Yes, Speedplays. The X-series are E-Z yet secure.

The Frogs might be an option to consider, but I've never tried them.


----------



## Drew Eckhardt (Nov 11, 2009)

Slim Again said:


> Yes, Speedplays. The X-series are E-Z yet secure.
> 
> The Frogs might be an option to consider, but I've never tried them.


Or Bebops, which share the X-series external cleat concept except the cleats have a two-hole SPD mounting pattern (the front of the cleat still sticks out. The Frogs also have an SPD mount and look like they'd be more walkable, but I haven't tried them).

All the traditional designs have a spring-loaded back to the cleat interface which pivots to the rear and has to be strong enough to not move when you pull back pedaling. You can only get in and out because the rear of the cleat has sloped/curved parts which allow it to move when less force is applied in those situations. Strong retention also means it'll be hard to get in and out.

The Bebop/Speedplay design has a solid pedal and solid metal running around the cleat which don't move. They're retained in the upward direction by a flat piece of metal which slips under the top surface and pivots left/right when you rotate the cleat across a ramp. Since pedaling doesn't apply any force which would rotate the latch it can have a very weak spring. The strong retention is completely independent of how hard it is to get in and out.

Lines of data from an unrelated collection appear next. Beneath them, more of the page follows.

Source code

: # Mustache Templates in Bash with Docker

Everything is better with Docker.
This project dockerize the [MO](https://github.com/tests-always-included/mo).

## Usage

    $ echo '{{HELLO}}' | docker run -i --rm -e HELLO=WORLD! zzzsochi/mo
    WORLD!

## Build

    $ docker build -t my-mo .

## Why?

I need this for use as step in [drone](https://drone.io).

The disadvantage is that with nothing resisting float there needs to be a lot of it so you don't come out accidentally and you need more rotation to get out - the Bebops are 15 degrees to the outside.


----------



## Morison (Oct 31, 2005)

crossracer said:


> Hi there everyone. I work part time in a bike shop and from time to time i get the same problem. I have little women come in who cant get the tension down on their pedals low enough to comfortably click in and out.
> 
> My question is there a good pedal out there that i can recomend that has a nice light, yet secure mounting. ANy imput would be great. Im only looking to offer better advice to my clients.
> 
> Happy Bill


Nobody has yet mentioned the only pedal that has practically eliminated this issue - the TIME I-CLIC series of pedals. They use a trigger, that they call a pre-engagement mechanism, that holds the arch open so that the effort required to engage the arch is imperceptible. I used the RXS series of pedals for years and decided to try the ICLIC this year. It has completely alleviated the only issue that the RXS had (they were not the easiest pedal to get into). Seeing that this was the only issue that my wife had with her RXS pedals, I just replaced hers with the ICLIC Racer. Back from her first ride she exclaimed, "those are the best pedals in the world." They worked better than a dozen roses. :thumbsup: See the video here; http://www.youtube.com/watch?v=Ufupunrxk2Y&feature=related


----------



## crossracer (Jun 21, 2004)

Thaks everyone, i have been reading and learning. When you are 230 lbs clicking in isnt a real problem. LOL LOL LOL 

The I-Click was what i was interested in hearing about. I have placed women on speedplays (m personnel pedal of choice) and they claimed they still couldnt get in, or that they hated the feel, or something else. There are some people you cant please. LOL LOL LOL 

Thanks again. 
Bill


----------



## dfvcador (Jun 4, 2006)

Look Keo is the way to go. Easy to adjust the tension


----------



## Trek2.3 (Sep 13, 2009)

But* not *Speedplay Zero pedals. They are terrible to get in or out of. Although they are the most comfortable once you are in and riding along. And your dealer can adjust the fit, but not the spring tension, almost infinately.


----------



## bikerjulio (Jan 19, 2010)

Unless they are hard core roadies, eggbeaters are an option. v easy to clip in & out. can walk in mtb shoes normally. it's the shoe that's the platform.


----------